Batman: Arkham Asylum/YMMV

Everything About Fiction You Never Wanted to Know.


  • And the Fandom Rejoiced:
  • Anticlimax Boss: Depending on the player, can include Killer Croc (if it works for you, Croc's lair is a tense slog through a Nightmare Fuel factory; if it doesn't, it's just tedious), Harley Quinn (when Batman confronts her, it's either cutscene time, miniboss time with a gang of henchmen, or you taking her down from above via glass ceiling), Bane (he's basically the same as any other Titan Henchman -- though it should be noted he's the first true fight with one) and Titan-powered Joker. ESPECIALLY Titan Joker, as his battle is essentially a glorified henchman fight.
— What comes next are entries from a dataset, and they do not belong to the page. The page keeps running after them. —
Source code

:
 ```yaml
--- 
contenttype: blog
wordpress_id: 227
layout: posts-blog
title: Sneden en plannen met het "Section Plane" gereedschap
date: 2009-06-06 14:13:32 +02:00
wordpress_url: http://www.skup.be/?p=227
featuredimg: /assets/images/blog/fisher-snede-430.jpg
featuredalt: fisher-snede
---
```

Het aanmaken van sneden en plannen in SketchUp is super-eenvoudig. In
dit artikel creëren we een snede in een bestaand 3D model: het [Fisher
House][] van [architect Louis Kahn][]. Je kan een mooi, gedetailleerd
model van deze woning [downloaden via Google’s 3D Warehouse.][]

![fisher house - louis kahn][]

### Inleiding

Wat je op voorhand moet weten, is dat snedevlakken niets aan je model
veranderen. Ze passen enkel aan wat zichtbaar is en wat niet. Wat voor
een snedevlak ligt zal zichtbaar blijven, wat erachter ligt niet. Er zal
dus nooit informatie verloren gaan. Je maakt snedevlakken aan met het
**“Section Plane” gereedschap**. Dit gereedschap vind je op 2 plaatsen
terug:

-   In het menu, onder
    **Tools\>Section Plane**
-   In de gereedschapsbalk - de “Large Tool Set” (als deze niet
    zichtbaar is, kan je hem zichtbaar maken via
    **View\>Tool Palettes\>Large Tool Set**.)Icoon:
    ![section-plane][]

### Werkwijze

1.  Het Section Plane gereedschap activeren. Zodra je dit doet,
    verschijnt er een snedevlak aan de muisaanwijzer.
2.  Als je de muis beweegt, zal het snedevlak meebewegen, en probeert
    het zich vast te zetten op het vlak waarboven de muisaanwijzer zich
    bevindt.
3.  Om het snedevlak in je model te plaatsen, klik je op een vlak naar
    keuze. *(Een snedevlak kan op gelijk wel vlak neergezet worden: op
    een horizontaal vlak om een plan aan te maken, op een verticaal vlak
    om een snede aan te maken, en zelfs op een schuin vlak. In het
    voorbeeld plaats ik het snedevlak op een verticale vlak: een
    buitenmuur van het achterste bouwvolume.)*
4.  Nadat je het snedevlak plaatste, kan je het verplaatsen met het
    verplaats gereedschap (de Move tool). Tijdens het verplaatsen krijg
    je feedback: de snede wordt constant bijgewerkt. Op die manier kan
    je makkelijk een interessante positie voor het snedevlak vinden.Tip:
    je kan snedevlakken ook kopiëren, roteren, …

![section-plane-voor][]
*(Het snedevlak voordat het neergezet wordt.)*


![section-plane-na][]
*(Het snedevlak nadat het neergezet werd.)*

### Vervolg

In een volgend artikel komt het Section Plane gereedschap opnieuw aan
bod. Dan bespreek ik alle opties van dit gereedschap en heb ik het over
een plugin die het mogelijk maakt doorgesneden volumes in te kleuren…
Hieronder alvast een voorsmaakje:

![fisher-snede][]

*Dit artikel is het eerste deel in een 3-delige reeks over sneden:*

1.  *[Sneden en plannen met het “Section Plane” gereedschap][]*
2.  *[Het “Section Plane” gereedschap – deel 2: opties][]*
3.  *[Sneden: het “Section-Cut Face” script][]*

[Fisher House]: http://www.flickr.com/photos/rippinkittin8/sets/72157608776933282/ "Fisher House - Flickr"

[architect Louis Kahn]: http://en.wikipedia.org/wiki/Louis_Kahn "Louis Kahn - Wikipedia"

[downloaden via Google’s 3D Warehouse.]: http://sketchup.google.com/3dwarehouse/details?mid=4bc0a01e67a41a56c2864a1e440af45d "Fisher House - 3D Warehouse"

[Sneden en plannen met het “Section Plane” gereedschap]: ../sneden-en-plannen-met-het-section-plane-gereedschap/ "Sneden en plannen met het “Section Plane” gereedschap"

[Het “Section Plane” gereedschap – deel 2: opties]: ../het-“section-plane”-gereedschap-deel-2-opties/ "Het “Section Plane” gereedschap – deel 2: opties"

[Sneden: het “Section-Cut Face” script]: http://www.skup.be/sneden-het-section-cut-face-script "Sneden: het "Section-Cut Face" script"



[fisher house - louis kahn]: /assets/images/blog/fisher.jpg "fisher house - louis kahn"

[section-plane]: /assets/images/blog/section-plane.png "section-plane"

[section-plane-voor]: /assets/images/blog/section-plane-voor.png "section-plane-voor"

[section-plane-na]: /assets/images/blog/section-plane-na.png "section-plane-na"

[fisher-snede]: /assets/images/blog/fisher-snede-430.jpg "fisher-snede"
  • Awesome Music: The whole soundtrack composed by Nick Arundel is fantastic, and sounds like a blend of Hans Zimmer's Dark Knight Saga music as well as Danny Elfman's pieces from Tim Burton's flicks.
    • An easily missed but nice song is "Irresistible You", a nice jazzy Frank Sinatra-esque tune that plays outside of the asylum before you go to the Joker's "Party". It's almost like a love song between the Joker and Batman (at least, from the Joker's perspective, though you can make a case for Batman) and is perfect at portraying their odd relationship.
  • Badass Decay: Poor Aaron Cash. In Living Hell, the man was the hero of the comic and a total badass. He could take down anyone in the asylum, including (at the very end) Killer Croc, and with the help of Etrigan, he saved the prison staff from a demonic sacrificial ritual. In the game? Well, he's still got his attitude, that counts for something.
    • To be fair, his attitude alone still makes him quite badass; he's the only one not afraid of any of the thugs and the Joker, and one gets the feeling they're only so cocky around him because they outnumber him and have managed to get the drop on him. As for why Cash isn't saving the day, it's still a Batman game, not a Warden Cash game.
    • Bane seems to have fallen to this, thanks to being a screaming brute who pretty much serves as a proper introduction to Titan thugs. It's justified however due to him being suddenly filled with a ton of Titan before his boss fight, which explains why he's pretty much a brute.
  • Best Level Ever: Scarecrow's fear gas segments are considered to be the best parts of the game by many due to how terrifying and just damn memorable they are.
  • Big Lipped Alligator Moment: In the same room as Clayface is a prisoner who doesn't seem to be any recognizable Batman villain. and his model is too detailed to just be a random NPC. Not many people will recognize them as the winner of the "Appear in the game!" contest, making it feel like this trope.
  • Breather Boss: Combined with Anticlimax Boss. The very first boss encounter (with a random mook who was exposed to a prototype version of Titan) seems like it'll be a fair challenge... but he suddenly dies from heart failure after a fairly brief amount of time, no defeat necessary.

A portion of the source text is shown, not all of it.